◆ Data provided
----------

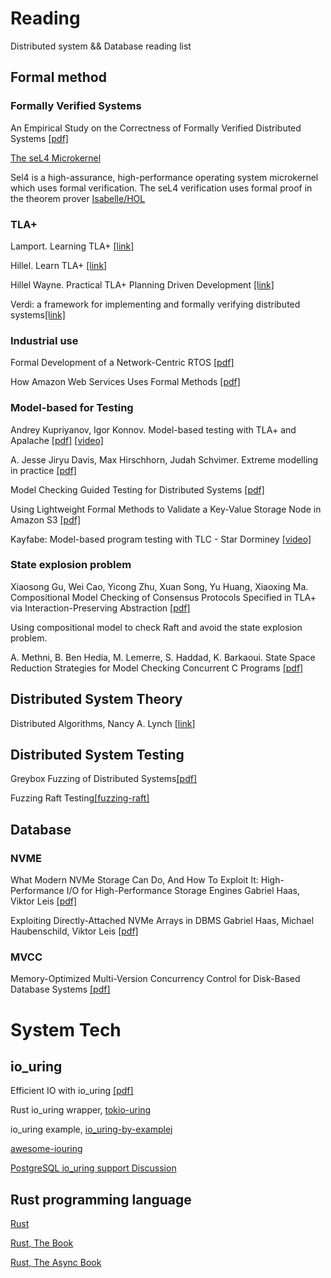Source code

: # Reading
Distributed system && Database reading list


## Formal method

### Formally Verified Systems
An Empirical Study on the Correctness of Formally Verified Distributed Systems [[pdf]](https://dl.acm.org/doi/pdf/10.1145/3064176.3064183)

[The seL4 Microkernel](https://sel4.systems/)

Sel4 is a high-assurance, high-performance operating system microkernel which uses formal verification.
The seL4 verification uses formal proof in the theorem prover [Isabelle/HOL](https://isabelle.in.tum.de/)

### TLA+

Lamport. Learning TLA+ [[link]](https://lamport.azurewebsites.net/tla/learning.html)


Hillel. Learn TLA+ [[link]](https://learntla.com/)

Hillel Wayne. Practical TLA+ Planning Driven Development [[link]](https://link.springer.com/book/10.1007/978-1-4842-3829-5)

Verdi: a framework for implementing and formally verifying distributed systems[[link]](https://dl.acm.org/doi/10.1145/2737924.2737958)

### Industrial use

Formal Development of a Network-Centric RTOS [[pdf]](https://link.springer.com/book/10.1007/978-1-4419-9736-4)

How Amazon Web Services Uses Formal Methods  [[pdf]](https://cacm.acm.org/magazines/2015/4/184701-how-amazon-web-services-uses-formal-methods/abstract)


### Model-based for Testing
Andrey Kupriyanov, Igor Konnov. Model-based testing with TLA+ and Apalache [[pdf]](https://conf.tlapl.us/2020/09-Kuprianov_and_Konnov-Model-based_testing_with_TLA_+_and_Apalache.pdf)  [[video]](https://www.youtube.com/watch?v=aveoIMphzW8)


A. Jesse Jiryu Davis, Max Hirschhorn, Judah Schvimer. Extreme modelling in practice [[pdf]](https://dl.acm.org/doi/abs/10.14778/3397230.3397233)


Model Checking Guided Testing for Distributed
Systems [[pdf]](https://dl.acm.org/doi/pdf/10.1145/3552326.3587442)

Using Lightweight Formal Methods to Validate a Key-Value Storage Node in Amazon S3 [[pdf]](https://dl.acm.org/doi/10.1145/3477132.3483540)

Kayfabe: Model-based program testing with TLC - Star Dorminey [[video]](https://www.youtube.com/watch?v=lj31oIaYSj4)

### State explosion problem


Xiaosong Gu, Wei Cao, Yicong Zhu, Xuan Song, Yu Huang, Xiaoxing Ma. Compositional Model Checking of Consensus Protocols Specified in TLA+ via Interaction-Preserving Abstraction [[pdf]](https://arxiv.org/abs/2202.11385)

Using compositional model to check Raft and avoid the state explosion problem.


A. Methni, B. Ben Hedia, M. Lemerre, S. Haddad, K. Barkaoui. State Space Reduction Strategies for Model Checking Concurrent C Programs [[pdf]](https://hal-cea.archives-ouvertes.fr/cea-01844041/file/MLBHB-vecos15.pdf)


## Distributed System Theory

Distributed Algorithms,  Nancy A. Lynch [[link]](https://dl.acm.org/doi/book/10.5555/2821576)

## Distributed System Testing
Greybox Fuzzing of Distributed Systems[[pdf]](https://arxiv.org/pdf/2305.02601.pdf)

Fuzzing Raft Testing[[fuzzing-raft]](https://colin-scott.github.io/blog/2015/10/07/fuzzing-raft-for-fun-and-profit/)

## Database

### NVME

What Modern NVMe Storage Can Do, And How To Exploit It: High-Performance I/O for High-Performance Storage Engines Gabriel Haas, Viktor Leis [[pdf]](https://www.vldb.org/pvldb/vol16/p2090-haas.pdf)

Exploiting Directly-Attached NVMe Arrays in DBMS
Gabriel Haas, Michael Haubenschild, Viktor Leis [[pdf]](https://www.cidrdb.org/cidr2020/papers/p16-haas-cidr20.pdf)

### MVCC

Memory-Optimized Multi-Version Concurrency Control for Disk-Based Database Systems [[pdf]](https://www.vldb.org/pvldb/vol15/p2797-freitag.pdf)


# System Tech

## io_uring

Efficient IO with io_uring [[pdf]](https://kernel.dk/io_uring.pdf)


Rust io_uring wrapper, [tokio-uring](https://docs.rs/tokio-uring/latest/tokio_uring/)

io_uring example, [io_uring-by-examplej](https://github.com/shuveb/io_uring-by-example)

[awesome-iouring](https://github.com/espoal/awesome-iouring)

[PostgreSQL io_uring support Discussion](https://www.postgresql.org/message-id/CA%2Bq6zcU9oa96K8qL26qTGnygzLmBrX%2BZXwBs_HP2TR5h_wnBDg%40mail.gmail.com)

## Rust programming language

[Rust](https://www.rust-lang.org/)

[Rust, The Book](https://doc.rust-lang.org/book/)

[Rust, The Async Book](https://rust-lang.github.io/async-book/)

----------

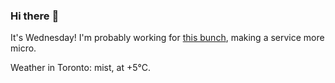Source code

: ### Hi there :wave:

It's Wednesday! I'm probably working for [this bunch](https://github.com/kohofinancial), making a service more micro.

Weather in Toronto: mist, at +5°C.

----------

◆ Task to carry out
From the material above, set down exactly the lines starting at the one with "Memory-Optimized Multi-Version Concurrency" and ending at the one with "[Rust, The Async", end lines included.

◆ Answer section
Memory-Optimized Multi-Version Concurrency Control for Disk-Based Database Systems [[pdf]](https://www.vldb.org/pvldb/vol15/p2797-freitag.pdf)


# System Tech

## io_uring

Efficient IO with io_uring [[pdf]](https://kernel.dk/io_uring.pdf)


Rust io_uring wrapper, [tokio-uring](https://docs.rs/tokio-uring/latest/tokio_uring/)

io_uring example, [io_uring-by-examplej](https://github.com/shuveb/io_uring-by-example)

[awesome-iouring](https://github.com/espoal/awesome-iouring)

[PostgreSQL io_uring support Discussion](https://www.postgresql.org/message-id/CA%2Bq6zcU9oa96K8qL26qTGnygzLmBrX%2BZXwBs_HP2TR5h_wnBDg%40mail.gmail.com)

## Rust programming language

[Rust](https://www.rust-lang.org/)

[Rust, The Book](https://doc.rust-lang.org/book/)

[Rust, The Async Book](https://rust-lang.github.io/async-book/)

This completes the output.